Configuration
AgentConfig
The AgentConfig struct is created internally when you call Agent::make(). Defaults are sensible for most use cases:
pub struct AgentConfig {
pub system_prompt: String, // default: ""
pub template: ChatTemplate, // default: Chatml
pub max_iterations: usize, // default: 10
pub eviction_strategy: EvictionStrategy, // default: 8K tokens
}You control these via builder methods, not by constructing AgentConfig directly.
EvictionStrategy
Controls when and how old messages are removed from context:
pub struct EvictionStrategy {
pub max_safe_tokens: usize, // default: 8000
}When total_tokens + prompt_overhead > max_safe_tokens, the framework pops the oldest messages (FIFO) until the budget fits.
let agent = Agent::make(config).await?
.with_eviction_strategy(EvictionStrategy { max_safe_tokens: 4096 });The default of 8K is a rough safe point for 8K-context models. For 128K models you might set it to 64K or higher. The exact value depends on how much output room you need.
LLMEngineConfig
This is the enum you pass to Agent::make():
pub enum LLMEngineConfig {
#[cfg(feature = "openai-api")]
OpenAI(OpenAIEngineConfig),
#[cfg(feature = "llama-cpp")]
Llama(LlamaEngineConfig),
Custom(Box<dyn LLMEngineTrait>),
}OpenAI config
OpenAIEngineConfig {
api_key: String,
base_url: String, // "https://api.openai.com/v1"

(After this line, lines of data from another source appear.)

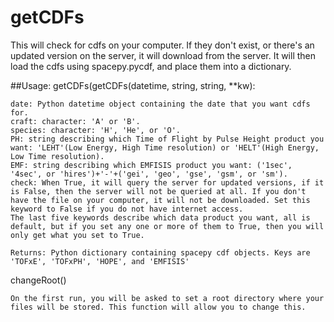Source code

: # getCDFs
This will check for cdfs on your computer. If they don't exist, or there's an updated version on the server, it will download from the server. It will then load the cdfs using spacepy.pycdf, and place them into a dictionary.

##Usage:
getCDFs(getCDFs(datetime, string, string, **kw):

    date: Python datetime object containing the date that you want cdfs for.
    craft: character: 'A' or 'B'.
    species: character: 'H', 'He', or 'O'.
    PH: string describing which Time of Flight by Pulse Height product you want: 'LEHT'(Low Energy, High Time resolution) or 'HELT'(High Energy, Low Time resolution).
    EMF: string describing which EMFISIS product you want: ('1sec', '4sec', or 'hires')+'-'+('gei', 'geo', 'gse', 'gsm', or 'sm').
    check: When True, it will query the server for updated versions, if it is False, then the server will not be queried at all. If you don't have the file on your computer, it will not be downloaded. Set this keyword to False if you do not have internet access.
    The last five keywords describe which data product you want, all is default, but if you set any one or more of them to True, then you will only get what you set to True.

    Returns: Python dictionary containing spacepy cdf objects. Keys are 'TOFxE', 'TOFxPH', 'HOPE', and 'EMFISIS'
	
changeRoot()

	On the first run, you will be asked to set a root directory where your files will be stored. This function will allow you to change this.
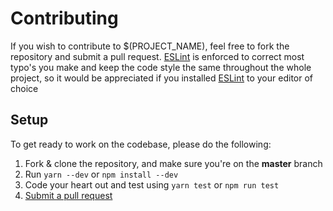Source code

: # Contributing

If you wish to contribute to $(PROJECT_NAME), feel free to fork the repository and submit a pull request.
[ESLint](https://eslint.org/) is enforced to correct most typo's you make and keep the code style the same throughout the whole project, so it would be appreciated if you installed [ESLint](https://eslint.org/) to your editor of choice

## Setup
To get ready to work on the codebase, please do the following:

1. Fork & clone the repository, and make sure you're on the **master** branch
2. Run `yarn --dev` or `npm install --dev`
4. Code your heart out and test using `yarn test` or `npm run test`
6. [Submit a pull request](https://github.com/Wessel/$(PROJECT_NAME)/compare)
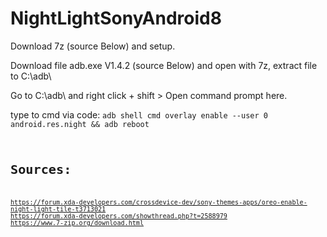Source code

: # NightLightSonyAndroid8

Download 7z (source Below) and setup.

Download file adb.exe V1.4.2 (source Below) and open with 7z, extract file to C:\adb\

Go to C:\adb\ and right click + shift > Open command prompt here.

type to cmd via code:
<code>adb shell cmd overlay enable --user 0 android.res.night && adb reboot<code>

# Sources:
https://forum.xda-developers.com/crossdevice-dev/sony-themes-apps/oreo-enable-night-light-tile-t3713021
https://forum.xda-developers.com/showthread.php?t=2588979
https://www.7-zip.org/download.html
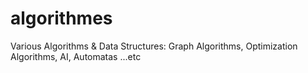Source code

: # algorithmes
Various Algorithms &amp; Data Structures: Graph Algorithms, Optimization Algorithms, AI, Automatas ...etc
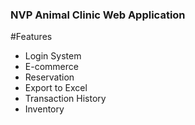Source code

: ### NVP Animal Clinic Web Application

#Features
- Login System
- E-commerce
- Reservation
- Export to Excel
- Transaction History
- Inventory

model_name: String, // "gpt-4o"
temp: f32, // 0.0 - 2.0
top_p: f32, // 0.0 - 1.0
}base_url can point to any OpenAI-compatible endpoint (DeepSeek, Ollama with OpenAI adapter, etc.).
Llama.cpp config
LlamaEngineConfig {
model_path: String, // path to .gguf file
mmproj_path: Option<String>, // external vision projector (e.g., mmproj-model-f16.gguf)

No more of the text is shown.